• WHAT THE TASK REQUIRES
Read the records beneath this task and copy every line that contains the string "upcloud".

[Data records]
——

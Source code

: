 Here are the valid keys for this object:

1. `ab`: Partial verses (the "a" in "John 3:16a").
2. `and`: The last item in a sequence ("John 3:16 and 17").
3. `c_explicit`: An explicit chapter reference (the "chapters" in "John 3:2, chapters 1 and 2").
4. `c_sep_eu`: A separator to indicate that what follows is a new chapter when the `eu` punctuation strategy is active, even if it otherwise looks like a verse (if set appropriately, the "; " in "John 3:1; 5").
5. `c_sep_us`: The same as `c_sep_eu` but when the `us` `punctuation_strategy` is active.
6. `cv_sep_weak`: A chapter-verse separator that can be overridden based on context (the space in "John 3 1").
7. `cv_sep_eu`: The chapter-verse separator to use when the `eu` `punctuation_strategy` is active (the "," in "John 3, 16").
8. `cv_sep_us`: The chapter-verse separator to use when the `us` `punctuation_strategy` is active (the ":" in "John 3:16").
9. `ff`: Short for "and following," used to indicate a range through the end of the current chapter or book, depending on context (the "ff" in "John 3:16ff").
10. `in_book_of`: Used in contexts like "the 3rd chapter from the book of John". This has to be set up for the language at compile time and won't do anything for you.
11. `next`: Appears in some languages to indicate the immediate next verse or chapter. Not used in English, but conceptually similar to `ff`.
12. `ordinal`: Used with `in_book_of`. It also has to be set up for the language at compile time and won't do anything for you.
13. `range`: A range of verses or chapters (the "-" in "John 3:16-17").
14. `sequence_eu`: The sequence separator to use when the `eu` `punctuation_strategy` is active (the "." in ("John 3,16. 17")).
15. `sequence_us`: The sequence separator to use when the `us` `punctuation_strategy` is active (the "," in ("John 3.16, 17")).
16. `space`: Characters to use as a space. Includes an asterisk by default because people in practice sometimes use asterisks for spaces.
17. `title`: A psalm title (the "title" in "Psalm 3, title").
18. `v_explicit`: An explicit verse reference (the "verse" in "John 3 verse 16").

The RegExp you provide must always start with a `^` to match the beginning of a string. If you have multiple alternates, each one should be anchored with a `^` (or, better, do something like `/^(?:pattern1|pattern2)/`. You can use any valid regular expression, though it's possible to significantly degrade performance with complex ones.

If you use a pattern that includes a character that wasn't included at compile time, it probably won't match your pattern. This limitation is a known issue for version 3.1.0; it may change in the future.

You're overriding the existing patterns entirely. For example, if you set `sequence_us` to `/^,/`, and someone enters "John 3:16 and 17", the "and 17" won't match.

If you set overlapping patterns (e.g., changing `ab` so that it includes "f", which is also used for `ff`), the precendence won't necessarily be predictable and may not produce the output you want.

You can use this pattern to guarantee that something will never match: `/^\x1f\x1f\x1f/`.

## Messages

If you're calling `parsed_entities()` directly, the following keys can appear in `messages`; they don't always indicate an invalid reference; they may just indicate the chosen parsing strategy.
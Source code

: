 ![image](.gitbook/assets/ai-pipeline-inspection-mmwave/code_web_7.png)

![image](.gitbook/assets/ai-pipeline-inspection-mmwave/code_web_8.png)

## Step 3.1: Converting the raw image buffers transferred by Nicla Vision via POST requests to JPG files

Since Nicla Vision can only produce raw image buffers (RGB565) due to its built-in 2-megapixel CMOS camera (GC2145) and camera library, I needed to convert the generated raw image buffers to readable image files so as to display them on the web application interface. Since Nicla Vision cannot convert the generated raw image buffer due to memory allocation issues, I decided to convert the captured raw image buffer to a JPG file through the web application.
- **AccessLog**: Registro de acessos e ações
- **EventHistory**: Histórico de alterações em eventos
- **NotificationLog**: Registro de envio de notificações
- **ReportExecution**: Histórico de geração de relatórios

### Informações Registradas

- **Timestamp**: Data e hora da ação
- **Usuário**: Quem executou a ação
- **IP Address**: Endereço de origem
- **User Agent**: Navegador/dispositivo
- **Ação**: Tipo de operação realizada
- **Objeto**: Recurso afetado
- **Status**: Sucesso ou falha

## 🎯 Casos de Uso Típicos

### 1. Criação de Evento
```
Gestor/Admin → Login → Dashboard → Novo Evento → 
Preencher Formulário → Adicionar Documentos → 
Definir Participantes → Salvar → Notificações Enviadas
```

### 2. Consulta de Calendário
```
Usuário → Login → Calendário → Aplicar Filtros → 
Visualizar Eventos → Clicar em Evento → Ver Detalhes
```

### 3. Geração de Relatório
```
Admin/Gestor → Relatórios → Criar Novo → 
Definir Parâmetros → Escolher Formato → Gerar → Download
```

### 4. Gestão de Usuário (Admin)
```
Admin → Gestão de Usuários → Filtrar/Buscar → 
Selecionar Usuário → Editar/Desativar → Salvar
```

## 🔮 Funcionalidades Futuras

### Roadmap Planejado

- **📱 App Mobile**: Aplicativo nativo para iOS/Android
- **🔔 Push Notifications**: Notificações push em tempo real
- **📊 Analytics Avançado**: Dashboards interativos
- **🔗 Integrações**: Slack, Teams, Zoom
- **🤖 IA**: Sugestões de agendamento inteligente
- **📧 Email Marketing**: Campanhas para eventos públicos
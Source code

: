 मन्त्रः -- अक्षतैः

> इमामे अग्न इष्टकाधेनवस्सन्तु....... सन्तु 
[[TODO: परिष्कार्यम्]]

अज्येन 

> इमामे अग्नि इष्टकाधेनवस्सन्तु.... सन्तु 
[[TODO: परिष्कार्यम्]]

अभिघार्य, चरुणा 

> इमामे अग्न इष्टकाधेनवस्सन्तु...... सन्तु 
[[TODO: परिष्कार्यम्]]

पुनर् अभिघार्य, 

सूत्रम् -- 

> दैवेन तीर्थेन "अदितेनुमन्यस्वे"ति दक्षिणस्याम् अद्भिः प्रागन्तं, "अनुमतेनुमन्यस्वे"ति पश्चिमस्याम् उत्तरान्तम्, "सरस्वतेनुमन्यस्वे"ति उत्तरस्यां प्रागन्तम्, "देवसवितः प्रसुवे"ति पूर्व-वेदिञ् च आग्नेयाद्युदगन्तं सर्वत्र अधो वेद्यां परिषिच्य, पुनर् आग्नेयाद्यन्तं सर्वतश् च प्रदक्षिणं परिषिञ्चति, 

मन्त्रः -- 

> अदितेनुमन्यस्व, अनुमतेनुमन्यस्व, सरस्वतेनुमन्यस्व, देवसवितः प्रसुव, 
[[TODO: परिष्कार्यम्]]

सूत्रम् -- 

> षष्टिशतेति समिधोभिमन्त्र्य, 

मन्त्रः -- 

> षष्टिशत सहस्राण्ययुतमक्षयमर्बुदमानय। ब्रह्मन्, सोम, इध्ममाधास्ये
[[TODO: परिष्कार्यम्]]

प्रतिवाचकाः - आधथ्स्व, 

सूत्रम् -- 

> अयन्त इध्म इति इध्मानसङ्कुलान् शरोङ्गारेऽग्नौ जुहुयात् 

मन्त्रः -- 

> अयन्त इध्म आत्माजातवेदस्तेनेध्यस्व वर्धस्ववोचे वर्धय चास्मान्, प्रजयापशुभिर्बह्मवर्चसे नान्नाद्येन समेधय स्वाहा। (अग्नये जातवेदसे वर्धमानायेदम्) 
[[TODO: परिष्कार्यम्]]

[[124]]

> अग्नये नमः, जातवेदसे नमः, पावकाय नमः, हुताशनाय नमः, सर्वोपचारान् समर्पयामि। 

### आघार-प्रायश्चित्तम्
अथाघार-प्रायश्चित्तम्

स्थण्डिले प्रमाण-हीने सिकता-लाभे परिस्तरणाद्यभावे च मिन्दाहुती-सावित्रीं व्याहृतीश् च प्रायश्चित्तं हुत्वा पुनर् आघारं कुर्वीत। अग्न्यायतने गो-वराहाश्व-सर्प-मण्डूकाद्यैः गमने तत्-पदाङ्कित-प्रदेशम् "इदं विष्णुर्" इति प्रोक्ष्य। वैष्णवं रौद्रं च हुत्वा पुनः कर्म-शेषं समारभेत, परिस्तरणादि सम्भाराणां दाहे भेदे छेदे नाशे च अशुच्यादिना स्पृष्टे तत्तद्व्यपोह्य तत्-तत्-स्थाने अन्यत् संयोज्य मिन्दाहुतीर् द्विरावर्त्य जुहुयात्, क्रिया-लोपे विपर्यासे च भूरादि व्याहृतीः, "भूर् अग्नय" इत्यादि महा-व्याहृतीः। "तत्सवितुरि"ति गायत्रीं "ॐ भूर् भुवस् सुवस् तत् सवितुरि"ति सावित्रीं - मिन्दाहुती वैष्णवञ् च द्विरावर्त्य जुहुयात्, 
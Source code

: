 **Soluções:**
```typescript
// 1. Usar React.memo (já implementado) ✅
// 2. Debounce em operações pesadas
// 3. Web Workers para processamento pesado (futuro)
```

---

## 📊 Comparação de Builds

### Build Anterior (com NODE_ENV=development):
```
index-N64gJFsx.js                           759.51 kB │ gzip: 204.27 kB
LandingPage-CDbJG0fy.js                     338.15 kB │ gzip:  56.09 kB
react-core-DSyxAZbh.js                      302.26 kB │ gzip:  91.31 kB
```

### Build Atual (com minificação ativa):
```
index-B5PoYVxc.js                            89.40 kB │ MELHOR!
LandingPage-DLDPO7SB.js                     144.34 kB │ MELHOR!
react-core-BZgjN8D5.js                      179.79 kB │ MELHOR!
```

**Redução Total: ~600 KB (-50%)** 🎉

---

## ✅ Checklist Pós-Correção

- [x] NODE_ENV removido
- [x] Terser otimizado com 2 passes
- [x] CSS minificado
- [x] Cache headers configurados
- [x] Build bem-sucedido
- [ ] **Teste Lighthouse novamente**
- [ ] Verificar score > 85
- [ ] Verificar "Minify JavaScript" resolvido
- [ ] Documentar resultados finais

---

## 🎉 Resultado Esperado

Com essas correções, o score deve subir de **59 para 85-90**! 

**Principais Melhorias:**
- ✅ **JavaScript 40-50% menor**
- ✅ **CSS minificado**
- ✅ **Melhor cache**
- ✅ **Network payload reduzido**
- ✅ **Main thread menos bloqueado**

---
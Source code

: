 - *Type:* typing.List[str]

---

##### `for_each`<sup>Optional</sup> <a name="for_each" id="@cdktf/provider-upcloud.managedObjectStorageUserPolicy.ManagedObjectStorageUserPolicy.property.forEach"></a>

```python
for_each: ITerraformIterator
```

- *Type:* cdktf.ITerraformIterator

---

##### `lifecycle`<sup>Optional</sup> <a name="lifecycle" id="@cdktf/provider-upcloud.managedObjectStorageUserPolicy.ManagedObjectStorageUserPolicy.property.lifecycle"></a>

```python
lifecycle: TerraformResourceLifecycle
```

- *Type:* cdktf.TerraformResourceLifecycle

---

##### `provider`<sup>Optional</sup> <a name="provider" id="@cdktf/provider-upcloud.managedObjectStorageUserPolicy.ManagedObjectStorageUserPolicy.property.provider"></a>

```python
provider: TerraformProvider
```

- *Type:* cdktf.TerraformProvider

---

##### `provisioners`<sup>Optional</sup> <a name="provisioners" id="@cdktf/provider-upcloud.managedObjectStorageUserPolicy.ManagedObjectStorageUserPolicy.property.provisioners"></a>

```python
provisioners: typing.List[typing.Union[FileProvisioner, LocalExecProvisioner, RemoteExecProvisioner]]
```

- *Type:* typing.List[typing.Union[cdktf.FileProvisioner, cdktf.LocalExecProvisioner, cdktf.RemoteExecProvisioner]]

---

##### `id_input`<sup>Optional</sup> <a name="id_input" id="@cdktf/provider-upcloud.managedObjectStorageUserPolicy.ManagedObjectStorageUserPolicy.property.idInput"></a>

——

• RESPONSE FOR THIS EXERCISE
##### `for_each`<sup>Optional</sup> <a name="for_each" id="@cdktf/provider-upcloud.managedObjectStorageUserPolicy.ManagedObjectStorageUserPolicy.property.forEach"></a>
##### `lifecycle`<sup>Optional</sup> <a name="lifecycle" id="@cdktf/provider-upcloud.managedObjectStorageUserPolicy.ManagedObjectStorageUserPolicy.property.lifecycle"></a>
##### `provider`<sup>Optional</sup> <a name="provider" id="@cdktf/provider-upcloud.managedObjectStorageUserPolicy.ManagedObjectStorageUserPolicy.property.provider"></a>
##### `provisioners`<sup>Optional</sup> <a name="provisioners" id="@cdktf/provider-upcloud.managedObjectStorageUserPolicy.ManagedObjectStorageUserPolicy.property.provisioners"></a>
##### `id_input`<sup>Optional</sup> <a name="id_input" id="@cdktf/provider-upcloud.managedObjectStorageUserPolicy.ManagedObjectStorageUserPolicy.property.idInput"></a>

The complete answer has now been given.